= Marian Dobmayer =

German Benedictine theologian

Marian Dobmayer (24 October 1753 at Schwandorf, Bavaria – 21 December 1805 at Amberg, Bavaria) was a German Benedictine theologian.

==Life==

He first entered the Society of Jesus, and after its suppression in 1773 joined the Benedictines in the monastery of Weissenohe, Diocese of Bamberg. There he was professed in 1775, and in 1778 ordained priest.
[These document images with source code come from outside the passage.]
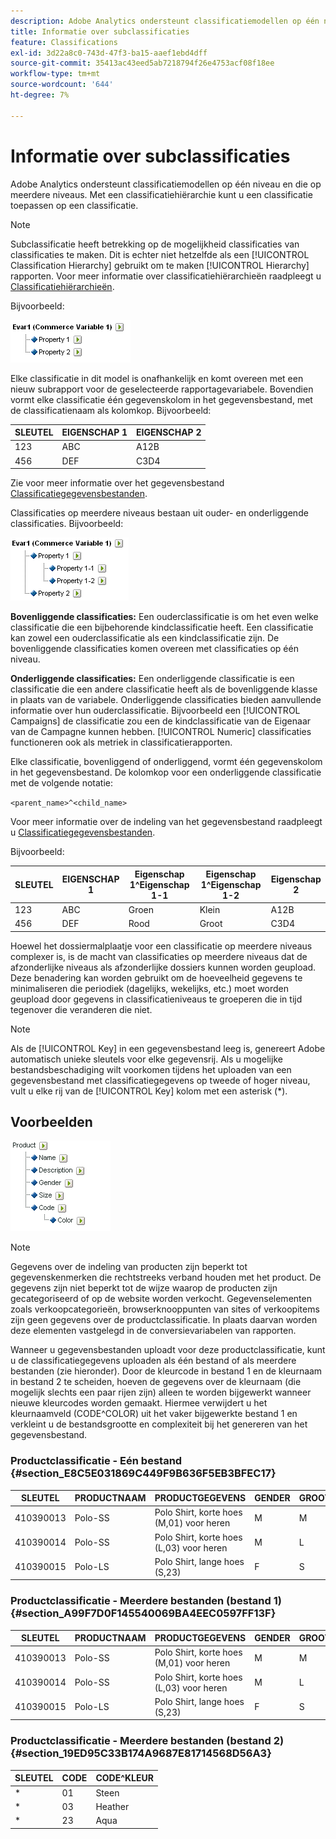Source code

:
 ```yaml
---
description: Adobe Analytics ondersteunt classificatiemodellen op één niveau en op meerdere niveaus. Met een classificatiehiërarchie kunt u een classificatie toepassen op een classificatie.
title: Informatie over subclassificaties
feature: Classifications
exl-id: 3d22a8c0-743d-47f3-ba15-aaef1ebd4dff
source-git-commit: 35413ac43eed5ab7218794f26e4753acf08f18ee
workflow-type: tm+mt
source-wordcount: '644'
ht-degree: 7%

---
```


# Informatie over subclassificaties

Adobe Analytics ondersteunt classificatiemodellen op één niveau en die op meerdere niveaus. Met een classificatiehiërarchie kunt u een classificatie toepassen op een classificatie.

>[!NOTE]
>
>Subclassificatie heeft betrekking op de mogelijkheid classificaties van classificaties te maken. Dit is echter niet hetzelfde als een [!UICONTROL Classification Hierarchy] gebruikt om te maken [!UICONTROL Hierarchy] rapporten. Voor meer informatie over classificatiehiërarchieën raadpleegt u [Classificatiehiërarchieën](/help/admin/admin/conversion-var-admin/classification-hierarchies.md).

Bijvoorbeeld:

![](assets/single-level-popup-C.png)

Elke classificatie in dit model is onafhankelijk en komt overeen met een nieuw subrapport voor de geselecteerde rapportagevariabele. Bovendien vormt elke classificatie één gegevenskolom in het gegevensbestand, met de classificatienaam als kolomkop. Bijvoorbeeld:

| SLEUTEL | EIGENSCHAP 1 | EIGENSCHAP 2 |
|---|---|---|
| 123 | ABC | A12B |
| 456 | DEF | C3D4 |

Zie voor meer informatie over het gegevensbestand [Classificatiegegevensbestanden](/help/components/classifications/importer/c-saint-data-files.md).

Classificaties op meerdere niveaus bestaan uit ouder- en onderliggende classificaties. Bijvoorbeeld:

![](assets/Multi-Level-Class-popup.png)

**Bovenliggende classificaties:** Een ouderclassificatie is om het even welke classificatie die een bijbehorende kindclassificatie heeft. Een classificatie kan zowel een ouderclassificatie als een kindclassificatie zijn. De bovenliggende classificaties komen overeen met classificaties op één niveau.

**Onderliggende classificaties:** Een onderliggende classificatie is een classificatie die een andere classificatie heeft als de bovenliggende klasse in plaats van de variabele. Onderliggende classificaties bieden aanvullende informatie over hun ouderclassificatie. Bijvoorbeeld een [!UICONTROL Campaigns] de classificatie zou een de kindclassificatie van de Eigenaar van de Campagne kunnen hebben. [!UICONTROL Numeric] classificaties functioneren ook als metriek in classificatierapporten.

Elke classificatie, bovenliggend of onderliggend, vormt één gegevenskolom in het gegevensbestand. De kolomkop voor een onderliggende classificatie met de volgende notatie:

`<parent_name>^<child_name>`

Voor meer informatie over de indeling van het gegevensbestand raadpleegt u [Classificatiegegevensbestanden](/help/components/classifications/importer/c-saint-data-files.md).

Bijvoorbeeld:

| SLEUTEL | EIGENSCHAP 1 | Eigenschap 1^Eigenschap 1-1 | Eigenschap 1^Eigenschap 1-2 | Eigenschap 2 |
|---|---|---|---|---|
| 123 | ABC | Groen | Klein | A12B |
| 456 | DEF | Rood | Groot | C3D4 |

Hoewel het dossiermalplaatje voor een classificatie op meerdere niveaus complexer is, is de macht van classificaties op meerdere niveaus dat de afzonderlijke niveaus als afzonderlijke dossiers kunnen worden geupload. Deze benadering kan worden gebruikt om de hoeveelheid gegevens te minimaliseren die periodiek (dagelijks, wekelijks, etc.) moet worden geupload door gegevens in classificatieniveaus te groeperen die in tijd tegenover die veranderen die niet.

>[!NOTE]
>
>Als de [!UICONTROL Key] in een gegevensbestand leeg is, genereert Adobe automatisch unieke sleutels voor elke gegevensrij. Als u mogelijke bestandsbeschadiging wilt voorkomen tijdens het uploaden van een gegevensbestand met classificatiegegevens op tweede of hoger niveau, vult u elke rij van de [!UICONTROL Key] kolom met een asterisk (*).

## Voorbeelden

![](assets/sample-product-classifications.png)

>[!NOTE]
>
>Gegevens over de indeling van producten zijn beperkt tot gegevenskenmerken die rechtstreeks verband houden met het product. De gegevens zijn niet beperkt tot de wijze waarop de producten zijn gecategoriseerd of op de website worden verkocht. Gegevenselementen zoals verkoopcategorieën, browserknooppunten van sites of verkoopitems zijn geen gegevens over de productclassificatie. In plaats daarvan worden deze elementen vastgelegd in de conversievariabelen van rapporten.

Wanneer u gegevensbestanden uploadt voor deze productclassificatie, kunt u de classificatiegegevens uploaden als één bestand of als meerdere bestanden (zie hieronder). Door de kleurcode in bestand 1 en de kleurnaam in bestand 2 te scheiden, hoeven de gegevens over de kleurnaam (die mogelijk slechts een paar rijen zijn) alleen te worden bijgewerkt wanneer nieuwe kleurcodes worden gemaakt. Hiermee verwijdert u het kleurnaamveld (CODE^COLOR) uit het vaker bijgewerkte bestand 1 en verkleint u de bestandsgrootte en complexiteit bij het genereren van het gegevensbestand.

### Productclassificatie - Eén bestand {#section_E8C5E031869C449F9B636F5EB3BFEC17}

| SLEUTEL | PRODUCTNAAM | PRODUCTGEGEVENS | GENDER | GROOTTE | CODE | CODE^KLEUR |
|---|---|---|---|---|---|---|
| 410390013 | Polo-SS | Polo Shirt, korte hoes (M,01) voor heren | M | M | 01 | Steen |
| 410390014 | Polo-SS | Polo Shirt, korte hoes (L,03) voor heren | M | L | 03 | Heather |
| 410390015 | Polo-LS | Polo Shirt, lange hoes (S,23) | F | S | 23 | Aqua |

### Productclassificatie - Meerdere bestanden (bestand 1) {#section_A99F7D0F145540069BA4EEC0597FF13F}

| SLEUTEL | PRODUCTNAAM | PRODUCTGEGEVENS | GENDER | GROOTTE | CODE |
|---|---|---|---|---|---|
| 410390013 | Polo-SS | Polo Shirt, korte hoes (M,01) voor heren | M | M | 01 |
| 410390014 | Polo-SS | Polo Shirt, korte hoes (L,03) voor heren | M | L | 03 |
| 410390015 | Polo-LS | Polo Shirt, lange hoes (S,23) | F | S | 23 |

### Productclassificatie - Meerdere bestanden (bestand 2) {#section_19ED95C33B174A9687E81714568D56A3}

| SLEUTEL | CODE | CODE^KLEUR |
|---|---|---|
| * | 01 | Steen |
| * | 03 | Heather |
| * | 23 | Aqua |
He was successively professor of philosophy at Neuberg, Bavaria (1781–87), of dogmatic theology and ecclesiastical history at Amberg (1787–94), and of dogmatic theology and patrology at the University of Ingolstadt (1794–99). On the reorganization of the latter school in 1799 he returned his monastery of Weissenohe, where he remained until its secularization. He them retired to Amberg, where he taught theology until his death.

==Works==
In 1789 he published at Amberg a Conspectus Theologiæ Dogmaticæ. His chief work is the Systema Theologiæ Catholicæ, edited after his death by Theodor Pantaleon Senestrey in eight volumes (Sulzbach, 1807–19). The 1913 Catholic Encyclopedia describes it as "learned and moderate in its controversial parts."